Case in point:  J.D. Salinger’s toilet.

I made the hideous mistake of watching television news this morning.  A story about the place where the super-reclusive author of Catcher in the Rye once did his business somehow managed more airtime than the ugly suicide bombing in Iraq, the trickle-shallow “discussion” of mosque construction in the Big Apple and a study revealing that a mere 9% of African-American eighth graders in New York are reading at grade level.  Less than one in ten.

A toilet that once graced the Salinger residence is now available for purchase via eBay.  The folks who bought the Salinger home apparently decided that his desire for privacy need not extend past his living years.
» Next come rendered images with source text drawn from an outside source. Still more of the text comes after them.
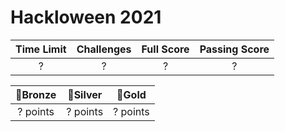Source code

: # Hackloween 2021

| Time Limit | Challenges | Full Score | Passing Score |
|:----------:|:----------:|:----------:|:-------------:|
| ?        | ?         | ?        | ?           |

|   🥉Bronze  |   🥈Silver  |    🥇Gold   |
|:----------:|:----------:|:----------:|
| ? points | ? points | ? points |
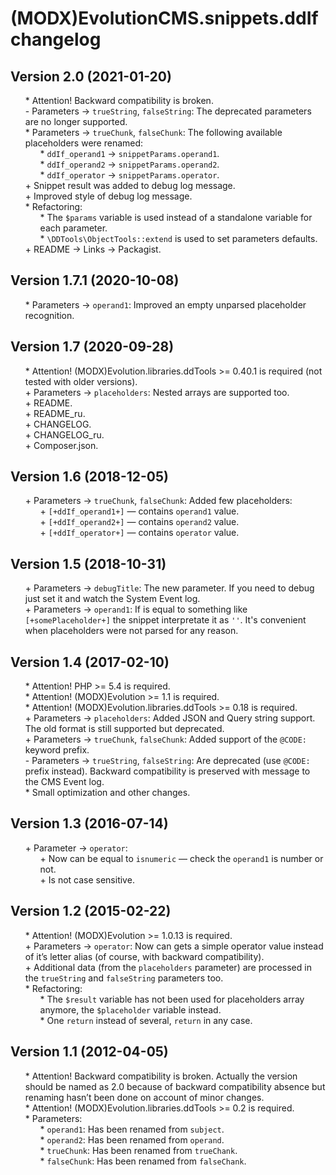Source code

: # (MODX)EvolutionCMS.snippets.ddIf changelog


## Version 2.0 (2021-01-20)
* \* Attention! Backward compatibility is broken.
* \- Parameters → `trueString`, `falseString`: The deprecated parameters are no longer supported.
* \* Parameters → `trueChunk`, `falseChunk`: The following available placeholders were renamed:
	* \* `ddIf_operand1` → `snippetParams.operand1`.
	* \* `ddIf_operand2` → `snippetParams.operand2`.
	* \* `ddIf_operator` → `snippetParams.operator`.
* \+ Snippet result was added to debug log message.
* \+ Improved style of debug log message.
* \* Refactoring:
	* \* The `$params` variable is used instead of a standalone variable for each parameter.
	* \* `\DDTools\ObjectTools::extend` is used to set parameters defaults.
* \+ README → Links → Packagist.


## Version 1.7.1 (2020-10-08)
* \* Parameters → `operand1`: Improved an empty unparsed placeholder recognition.


## Version 1.7 (2020-09-28)
* \* Attention! (MODX)Evolution.libraries.ddTools >= 0.40.1 is required (not tested with older versions).
* \+ Parameters → `placeholders`: Nested arrays are supported too.
* \+ README.
* \+ README_ru.
* \+ CHANGELOG.
* \+ CHANGELOG_ru.
* \+ Composer.json.


## Version 1.6 (2018-12-05)
* \+ Parameters → `trueChunk`, `falseChunk`: Added few placeholders:
	* \+ `[+ddIf_operand1+]` — contains `operand1` value.
	* \+ `[+ddIf_operand2+]` — contains `operand2` value.
	* \+ `[+ddIf_operator+]` — contains `operator` value.


## Version 1.5 (2018-10-31)
* \+ Parameters → `debugTitle`: The new parameter. If you need to debug just set it and watch the System Event log.
* \+ Parameters → `operand1`: If is equal to something like `[+somePlaceholder+]` the snippet interpretate it as `''`. It's convenient when placeholders were not parsed for any reason.


## Version 1.4 (2017-02-10)
* \* Attention! PHP >= 5.4 is required.
* \* Attention! (MODX)Evolution >= 1.1 is required.
* \* Attention! (MODX)Evolution.libraries.ddTools >= 0.18 is required.
* \+ Parameters → `placeholders`: Added JSON and Query string support. The old format is still supported but deprecated.
* \+ Parameters → `trueChunk`, `falseChunk`: Added support of the `@CODE:` keyword prefix.
* \- Parameters → `trueString`, `falseString`: Are deprecated (use `@CODE:` prefix instead). Backward compatibility is preserved with message to the CMS Event log.
* \* Small optimization and other changes.


## Version 1.3 (2016-07-14)
* \+ Parameter → `operator`:
	* \+ Now can be equal to `isnumeric` — check the `operand1` is number or not.
	* \+ Is not case sensitive.


## Version 1.2 (2015-02-22)
* \* Attention! (MODX)Evolution >= 1.0.13 is required.
* \+ Parameters → `operator`: Now can gets a simple operator value instead of it’s letter alias (of course, with backward compatibility).
* \+ Additional data (from the `placeholders` parameter) are processed in the `trueString` and `falseString` parameters too.
* \* Refactoring:
	* \* The `$result` variable has not been used for placeholders array anymore, the `$placeholder` variable instead.
	* \* One `return` instead of several, `return` in any case.


## Version 1.1 (2012-04-05)
* \* Attention! Backward compatibility is broken. Actually the version should be named as 2.0 because of backward compatibility absence but renaming hasn’t been done on account of minor changes.
* \* Attention! (MODX)Evolution.libraries.ddTools >= 0.2 is required.
* \* Parameters:
	* \* `operand1`: Has been renamed from `subject`.
	* \* `operand2`: Has been renamed from `operand`.
	* \* `trueChunk`: Has been renamed from `trueChank`.
	* \* `falseChunk`: Has been renamed from `falseChank`.


<link rel="stylesheet" type="text/css" href="https://DivanDesign.ru/assets/files/ddMarkdown.css" />
<style>ul{list-style:none;}</style>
The million dollar asking bid is downright goofy and I can’t imagine the porcelain throne will sell at that price, but the fact that someone is trying to sell Salinger’s seems as ridiculous to me as it would to Holden Caufield.

It’s like factory-producing environmentally destructive plastic items and calling them “Thoreaus”.

As I understand it, my contributions here at Freelance Writing Jobs are supposed to actually relate to freelance writing.  You might be wondering what a heads-up about a toilet sale has to do with our shared profession.

Let me put it this way.  Salinger’s toilet may be worth more than several book advances for first-time writers with amazing novels and the payout for a few Pultizer-worthy articles combined.  The fact that some dipshit decided to auction off J.D.’s john is getting more attention today than every other single book published in the last century on television news.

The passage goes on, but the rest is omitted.